What to do: Show, in full, each line of the data that contains "looking".

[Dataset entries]
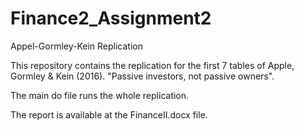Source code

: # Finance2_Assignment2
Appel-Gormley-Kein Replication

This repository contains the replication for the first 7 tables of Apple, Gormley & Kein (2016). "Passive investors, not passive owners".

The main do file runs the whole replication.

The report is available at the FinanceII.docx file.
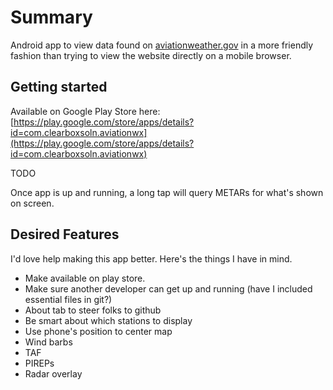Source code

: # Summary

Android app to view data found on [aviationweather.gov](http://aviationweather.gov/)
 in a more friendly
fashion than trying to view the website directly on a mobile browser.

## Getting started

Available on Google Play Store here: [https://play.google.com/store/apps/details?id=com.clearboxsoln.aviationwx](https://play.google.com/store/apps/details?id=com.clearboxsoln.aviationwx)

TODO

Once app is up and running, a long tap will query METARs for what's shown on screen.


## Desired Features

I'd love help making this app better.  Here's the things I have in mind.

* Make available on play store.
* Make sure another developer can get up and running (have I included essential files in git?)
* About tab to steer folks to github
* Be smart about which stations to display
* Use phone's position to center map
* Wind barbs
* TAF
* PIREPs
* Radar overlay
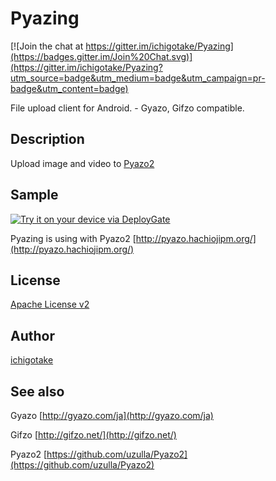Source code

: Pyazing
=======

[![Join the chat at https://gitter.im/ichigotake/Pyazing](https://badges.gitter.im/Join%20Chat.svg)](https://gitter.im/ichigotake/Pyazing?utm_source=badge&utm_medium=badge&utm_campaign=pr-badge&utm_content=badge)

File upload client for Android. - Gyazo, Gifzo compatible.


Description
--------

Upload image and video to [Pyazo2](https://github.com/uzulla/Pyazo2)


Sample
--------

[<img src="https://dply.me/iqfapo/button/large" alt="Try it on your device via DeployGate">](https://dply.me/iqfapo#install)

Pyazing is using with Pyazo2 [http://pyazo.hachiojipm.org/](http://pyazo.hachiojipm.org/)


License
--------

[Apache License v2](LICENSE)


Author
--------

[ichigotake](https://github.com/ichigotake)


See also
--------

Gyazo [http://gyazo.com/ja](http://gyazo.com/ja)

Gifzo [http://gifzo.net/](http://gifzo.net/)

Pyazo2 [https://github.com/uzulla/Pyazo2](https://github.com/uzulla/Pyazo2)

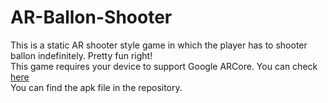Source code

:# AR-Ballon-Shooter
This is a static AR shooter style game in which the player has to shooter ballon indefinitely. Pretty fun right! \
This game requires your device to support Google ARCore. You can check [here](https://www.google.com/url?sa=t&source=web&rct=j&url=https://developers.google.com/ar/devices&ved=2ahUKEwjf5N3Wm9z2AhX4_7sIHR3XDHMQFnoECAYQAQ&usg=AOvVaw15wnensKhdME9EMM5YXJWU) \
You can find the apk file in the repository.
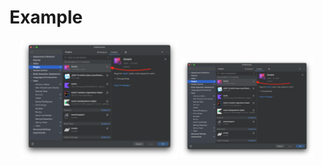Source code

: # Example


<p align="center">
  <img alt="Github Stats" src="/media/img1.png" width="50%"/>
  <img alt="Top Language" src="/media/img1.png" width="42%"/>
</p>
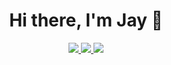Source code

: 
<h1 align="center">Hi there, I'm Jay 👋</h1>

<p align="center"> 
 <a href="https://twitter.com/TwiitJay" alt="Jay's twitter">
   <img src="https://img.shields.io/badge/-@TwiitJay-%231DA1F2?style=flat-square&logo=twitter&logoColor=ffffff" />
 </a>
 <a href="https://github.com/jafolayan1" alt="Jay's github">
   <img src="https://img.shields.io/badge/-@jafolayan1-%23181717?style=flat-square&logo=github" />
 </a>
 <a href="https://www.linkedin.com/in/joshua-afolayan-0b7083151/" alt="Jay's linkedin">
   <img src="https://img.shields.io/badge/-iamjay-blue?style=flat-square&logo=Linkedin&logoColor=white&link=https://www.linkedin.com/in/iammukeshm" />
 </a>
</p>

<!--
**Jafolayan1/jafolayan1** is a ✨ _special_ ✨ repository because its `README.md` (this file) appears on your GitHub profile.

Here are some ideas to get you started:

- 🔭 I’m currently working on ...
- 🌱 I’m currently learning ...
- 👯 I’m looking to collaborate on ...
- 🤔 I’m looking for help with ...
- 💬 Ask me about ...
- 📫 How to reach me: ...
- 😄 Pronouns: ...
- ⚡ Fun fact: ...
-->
---
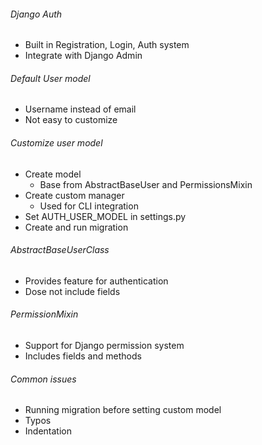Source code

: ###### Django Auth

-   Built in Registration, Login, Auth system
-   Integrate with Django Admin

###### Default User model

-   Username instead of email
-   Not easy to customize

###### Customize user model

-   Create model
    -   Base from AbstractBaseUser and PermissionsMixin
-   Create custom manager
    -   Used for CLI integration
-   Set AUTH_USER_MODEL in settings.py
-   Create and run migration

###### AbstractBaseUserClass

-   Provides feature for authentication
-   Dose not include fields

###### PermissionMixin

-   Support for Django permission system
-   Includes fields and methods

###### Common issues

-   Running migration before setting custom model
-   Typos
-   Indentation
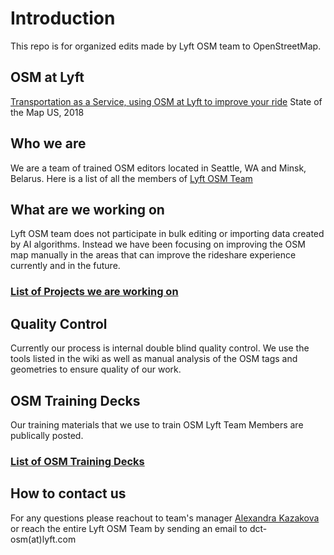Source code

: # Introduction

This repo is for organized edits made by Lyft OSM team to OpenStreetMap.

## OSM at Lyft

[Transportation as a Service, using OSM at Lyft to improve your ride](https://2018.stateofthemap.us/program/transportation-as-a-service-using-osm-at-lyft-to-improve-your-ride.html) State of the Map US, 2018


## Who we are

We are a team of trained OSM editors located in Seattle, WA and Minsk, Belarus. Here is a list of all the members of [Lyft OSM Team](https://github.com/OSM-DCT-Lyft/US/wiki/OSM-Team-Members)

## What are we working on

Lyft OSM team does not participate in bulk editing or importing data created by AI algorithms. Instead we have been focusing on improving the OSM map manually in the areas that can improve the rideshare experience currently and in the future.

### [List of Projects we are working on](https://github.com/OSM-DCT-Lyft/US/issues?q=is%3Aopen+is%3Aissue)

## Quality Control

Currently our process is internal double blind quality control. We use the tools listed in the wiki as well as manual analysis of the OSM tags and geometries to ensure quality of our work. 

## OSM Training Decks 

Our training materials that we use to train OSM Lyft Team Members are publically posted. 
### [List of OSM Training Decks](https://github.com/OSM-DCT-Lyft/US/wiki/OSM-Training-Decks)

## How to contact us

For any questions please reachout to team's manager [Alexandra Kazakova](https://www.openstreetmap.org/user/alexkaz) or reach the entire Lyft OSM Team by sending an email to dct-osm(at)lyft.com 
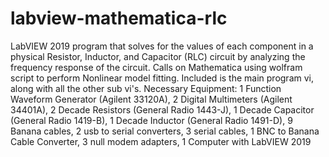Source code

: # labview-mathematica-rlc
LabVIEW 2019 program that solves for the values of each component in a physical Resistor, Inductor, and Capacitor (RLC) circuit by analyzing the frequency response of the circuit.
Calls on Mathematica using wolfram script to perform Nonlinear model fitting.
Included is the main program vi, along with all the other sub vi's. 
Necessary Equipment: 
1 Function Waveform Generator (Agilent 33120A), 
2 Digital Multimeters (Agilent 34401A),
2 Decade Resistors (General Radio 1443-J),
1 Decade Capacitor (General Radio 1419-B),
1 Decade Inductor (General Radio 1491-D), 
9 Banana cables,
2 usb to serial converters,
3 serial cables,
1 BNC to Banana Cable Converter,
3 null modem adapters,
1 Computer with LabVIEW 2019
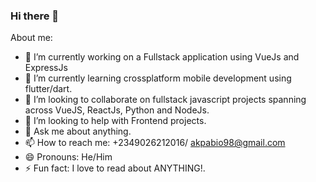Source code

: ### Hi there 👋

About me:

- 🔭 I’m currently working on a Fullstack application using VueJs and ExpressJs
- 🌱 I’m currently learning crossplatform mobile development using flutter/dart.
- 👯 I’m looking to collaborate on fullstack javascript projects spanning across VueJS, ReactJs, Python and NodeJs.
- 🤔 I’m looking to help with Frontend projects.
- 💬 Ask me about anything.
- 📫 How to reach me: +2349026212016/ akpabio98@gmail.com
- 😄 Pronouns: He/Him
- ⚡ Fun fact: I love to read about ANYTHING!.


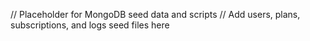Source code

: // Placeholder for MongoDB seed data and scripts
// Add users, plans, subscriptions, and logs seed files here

Reply:
- 👯 I’m looking to collaborate on ...
- 🤔 I’m looking for help with ...
- 👯 I’m looking to collaborate on fullstack javascript projects spanning across VueJS, ReactJs, Python and NodeJs.
- 🤔 I’m looking to help with Frontend projects.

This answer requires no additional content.